WHAT THIS TASK INVOLVES -
Output each record exactly as given. Leave out every picture.

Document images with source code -

__________

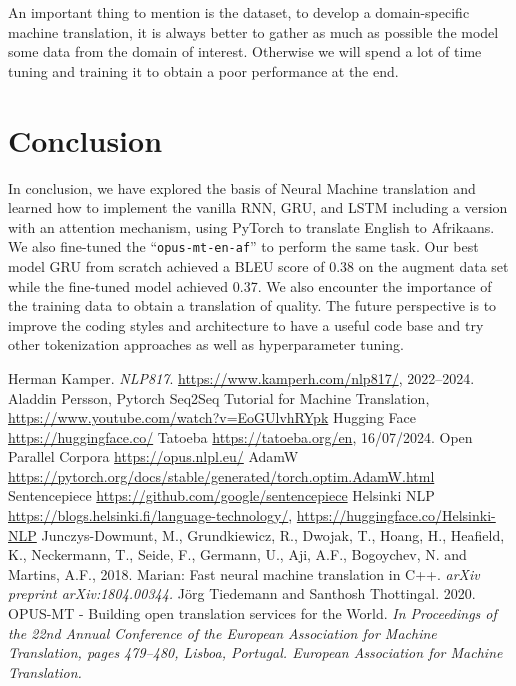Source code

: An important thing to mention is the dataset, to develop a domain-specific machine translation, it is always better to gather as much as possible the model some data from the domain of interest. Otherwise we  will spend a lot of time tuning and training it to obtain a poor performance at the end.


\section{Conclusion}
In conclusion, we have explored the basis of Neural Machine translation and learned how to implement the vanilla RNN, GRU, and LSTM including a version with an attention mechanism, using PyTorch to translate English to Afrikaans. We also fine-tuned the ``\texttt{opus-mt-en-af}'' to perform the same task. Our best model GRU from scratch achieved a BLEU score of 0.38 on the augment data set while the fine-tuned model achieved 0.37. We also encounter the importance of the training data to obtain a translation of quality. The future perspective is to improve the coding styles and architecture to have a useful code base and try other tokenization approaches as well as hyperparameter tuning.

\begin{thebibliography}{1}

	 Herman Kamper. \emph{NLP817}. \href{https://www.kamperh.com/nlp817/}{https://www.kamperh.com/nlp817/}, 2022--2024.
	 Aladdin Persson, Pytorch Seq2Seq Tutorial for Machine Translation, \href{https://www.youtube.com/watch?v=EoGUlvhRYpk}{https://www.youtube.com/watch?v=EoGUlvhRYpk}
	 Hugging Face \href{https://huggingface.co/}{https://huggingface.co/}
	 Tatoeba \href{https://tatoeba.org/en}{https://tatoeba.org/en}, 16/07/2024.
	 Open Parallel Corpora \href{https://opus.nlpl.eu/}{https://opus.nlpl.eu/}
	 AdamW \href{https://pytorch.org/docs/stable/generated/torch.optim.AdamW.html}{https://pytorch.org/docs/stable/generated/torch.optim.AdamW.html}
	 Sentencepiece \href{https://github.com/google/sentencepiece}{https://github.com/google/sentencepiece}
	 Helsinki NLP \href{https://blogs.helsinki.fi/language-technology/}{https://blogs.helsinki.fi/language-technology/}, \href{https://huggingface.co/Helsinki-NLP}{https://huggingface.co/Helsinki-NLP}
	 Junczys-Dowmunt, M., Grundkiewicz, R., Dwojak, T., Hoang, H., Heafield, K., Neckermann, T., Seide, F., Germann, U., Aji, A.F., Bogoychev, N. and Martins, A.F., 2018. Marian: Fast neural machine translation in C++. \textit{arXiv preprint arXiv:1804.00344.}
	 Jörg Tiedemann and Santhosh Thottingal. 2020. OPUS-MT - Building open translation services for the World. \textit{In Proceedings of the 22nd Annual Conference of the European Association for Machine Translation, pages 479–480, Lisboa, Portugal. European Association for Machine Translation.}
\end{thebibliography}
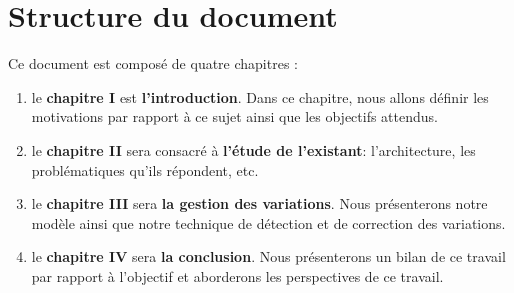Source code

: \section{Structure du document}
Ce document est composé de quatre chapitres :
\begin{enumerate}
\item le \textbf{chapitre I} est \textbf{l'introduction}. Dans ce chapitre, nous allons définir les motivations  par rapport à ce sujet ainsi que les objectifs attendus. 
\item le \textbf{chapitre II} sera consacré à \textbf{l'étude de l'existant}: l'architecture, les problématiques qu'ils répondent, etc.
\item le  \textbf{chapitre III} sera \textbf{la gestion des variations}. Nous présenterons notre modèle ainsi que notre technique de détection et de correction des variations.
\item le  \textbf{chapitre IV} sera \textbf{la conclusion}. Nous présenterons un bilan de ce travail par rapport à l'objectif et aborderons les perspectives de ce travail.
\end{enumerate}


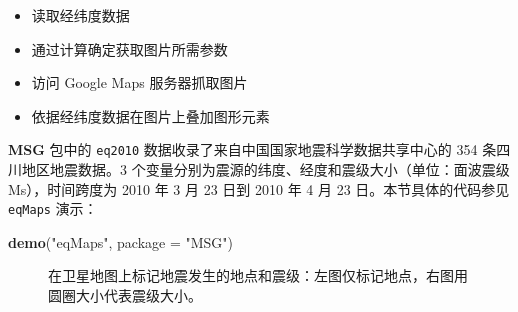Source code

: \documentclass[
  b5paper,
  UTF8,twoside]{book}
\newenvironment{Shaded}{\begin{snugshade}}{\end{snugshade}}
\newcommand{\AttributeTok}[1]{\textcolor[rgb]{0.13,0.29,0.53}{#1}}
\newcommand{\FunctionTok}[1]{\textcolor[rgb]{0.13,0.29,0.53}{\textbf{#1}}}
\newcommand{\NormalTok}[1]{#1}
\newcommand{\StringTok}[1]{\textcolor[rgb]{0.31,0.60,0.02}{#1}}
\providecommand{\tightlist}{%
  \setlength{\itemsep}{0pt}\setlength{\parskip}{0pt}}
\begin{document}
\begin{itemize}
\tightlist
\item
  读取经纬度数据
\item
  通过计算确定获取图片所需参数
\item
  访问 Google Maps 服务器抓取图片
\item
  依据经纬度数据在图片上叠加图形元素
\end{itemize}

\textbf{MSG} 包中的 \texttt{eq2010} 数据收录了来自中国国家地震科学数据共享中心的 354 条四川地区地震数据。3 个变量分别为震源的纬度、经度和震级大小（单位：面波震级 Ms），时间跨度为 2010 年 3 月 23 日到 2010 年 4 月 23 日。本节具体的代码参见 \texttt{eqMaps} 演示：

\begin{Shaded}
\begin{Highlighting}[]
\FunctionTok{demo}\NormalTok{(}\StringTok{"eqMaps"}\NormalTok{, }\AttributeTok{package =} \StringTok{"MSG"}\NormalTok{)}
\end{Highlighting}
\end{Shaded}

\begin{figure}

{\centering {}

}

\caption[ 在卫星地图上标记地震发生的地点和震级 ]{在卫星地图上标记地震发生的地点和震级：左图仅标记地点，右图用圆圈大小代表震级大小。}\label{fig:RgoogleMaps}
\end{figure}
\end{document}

__________

FINAL ANSWER -
Source code

: An important thing to mention is the dataset, to develop a domain-specific machine translation, it is always better to gather as much as possible the model some data from the domain of interest. Otherwise we  will spend a lot of time tuning and training it to obtain a poor performance at the end.


\section{Conclusion}
In conclusion, we have explored the basis of Neural Machine translation and learned how to implement the vanilla RNN, GRU, and LSTM including a version with an attention mechanism, using PyTorch to translate English to Afrikaans. We also fine-tuned the ``\texttt{opus-mt-en-af}'' to perform the same task. Our best model GRU from scratch achieved a BLEU score of 0.38 on the augment data set while the fine-tuned model achieved 0.37. We also encounter the importance of the training data to obtain a translation of quality. The future perspective is to improve the coding styles and architecture to have a useful code base and try other tokenization approaches as well as hyperparameter tuning.

\begin{thebibliography}{1}

	 Herman Kamper. \emph{NLP817}. \href{https://www.kamperh.com/nlp817/}{https://www.kamperh.com/nlp817/}, 2022--2024.
	 Aladdin Persson, Pytorch Seq2Seq Tutorial for Machine Translation, \href{https://www.youtube.com/watch?v=EoGUlvhRYpk}{https://www.youtube.com/watch?v=EoGUlvhRYpk}
	 Hugging Face \href{https://huggingface.co/}{https://huggingface.co/}
	 Tatoeba \href{https://tatoeba.org/en}{https://tatoeba.org/en}, 16/07/2024.
	 Open Parallel Corpora \href{https://opus.nlpl.eu/}{https://opus.nlpl.eu/}
	 AdamW \href{https://pytorch.org/docs/stable/generated/torch.optim.AdamW.html}{https://pytorch.org/docs/stable/generated/torch.optim.AdamW.html}
	 Sentencepiece \href{https://github.com/google/sentencepiece}{https://github.com/google/sentencepiece}
	 Helsinki NLP \href{https://blogs.helsinki.fi/language-technology/}{https://blogs.helsinki.fi/language-technology/}, \href{https://huggingface.co/Helsinki-NLP}{https://huggingface.co/Helsinki-NLP}
	 Junczys-Dowmunt, M., Grundkiewicz, R., Dwojak, T., Hoang, H., Heafield, K., Neckermann, T., Seide, F., Germann, U., Aji, A.F., Bogoychev, N. and Martins, A.F., 2018. Marian: Fast neural machine translation in C++. \textit{arXiv preprint arXiv:1804.00344.}
	 Jörg Tiedemann and Santhosh Thottingal. 2020. OPUS-MT - Building open translation services for the World. \textit{In Proceedings of the 22nd Annual Conference of the European Association for Machine Translation, pages 479–480, Lisboa, Portugal. European Association for Machine Translation.}
\end{thebibliography}
Source code

: \section{Structure du document}
Ce document est composé de quatre chapitres :
\begin{enumerate}
\item le \textbf{chapitre I} est \textbf{l'introduction}. Dans ce chapitre, nous allons définir les motivations  par rapport à ce sujet ainsi que les objectifs attendus. 
\item le \textbf{chapitre II} sera consacré à \textbf{l'étude de l'existant}: l'architecture, les problématiques qu'ils répondent, etc.
\item le  \textbf{chapitre III} sera \textbf{la gestion des variations}. Nous présenterons notre modèle ainsi que notre technique de détection et de correction des variations.
\item le  \textbf{chapitre IV} sera \textbf{la conclusion}. Nous présenterons un bilan de ce travail par rapport à l'objectif et aborderons les perspectives de ce travail.
\end{enumerate}


Source code

: \documentclass[
  b5paper,
  UTF8,twoside]{book}
\newenvironment{Shaded}{\begin{snugshade}}{\end{snugshade}}
\newcommand{\AttributeTok}[1]{\textcolor[rgb]{0.13,0.29,0.53}{#1}}
\newcommand{\FunctionTok}[1]{\textcolor[rgb]{0.13,0.29,0.53}{\textbf{#1}}}
\newcommand{\NormalTok}[1]{#1}
\newcommand{\StringTok}[1]{\textcolor[rgb]{0.31,0.60,0.02}{#1}}
\providecommand{\tightlist}{%
  \setlength{\itemsep}{0pt}\setlength{\parskip}{0pt}}
\begin{document}
\begin{itemize}
\tightlist
\item
  读取经纬度数据
\item
  通过计算确定获取图片所需参数
\item
  访问 Google Maps 服务器抓取图片
\item
  依据经纬度数据在图片上叠加图形元素
\end{itemize}

\textbf{MSG} 包中的 \texttt{eq2010} 数据收录了来自中国国家地震科学数据共享中心的 354 条四川地区地震数据。3 个变量分别为震源的纬度、经度和震级大小（单位：面波震级 Ms），时间跨度为 2010 年 3 月 23 日到 2010 年 4 月 23 日。本节具体的代码参见 \texttt{eqMaps} 演示：

\begin{Shaded}
\begin{Highlighting}[]
\FunctionTok{demo}\NormalTok{(}\StringTok{"eqMaps"}\NormalTok{, }\AttributeTok{package =} \StringTok{"MSG"}\NormalTok{)}
\end{Highlighting}
\end{Shaded}

\begin{figure}

{\centering {}

}

\caption[ 在卫星地图上标记地震发生的地点和震级 ]{在卫星地图上标记地震发生的地点和震级：左图仅标记地点，右图用圆圈大小代表震级大小。}\label{fig:RgoogleMaps}
\end{figure}
\end{document}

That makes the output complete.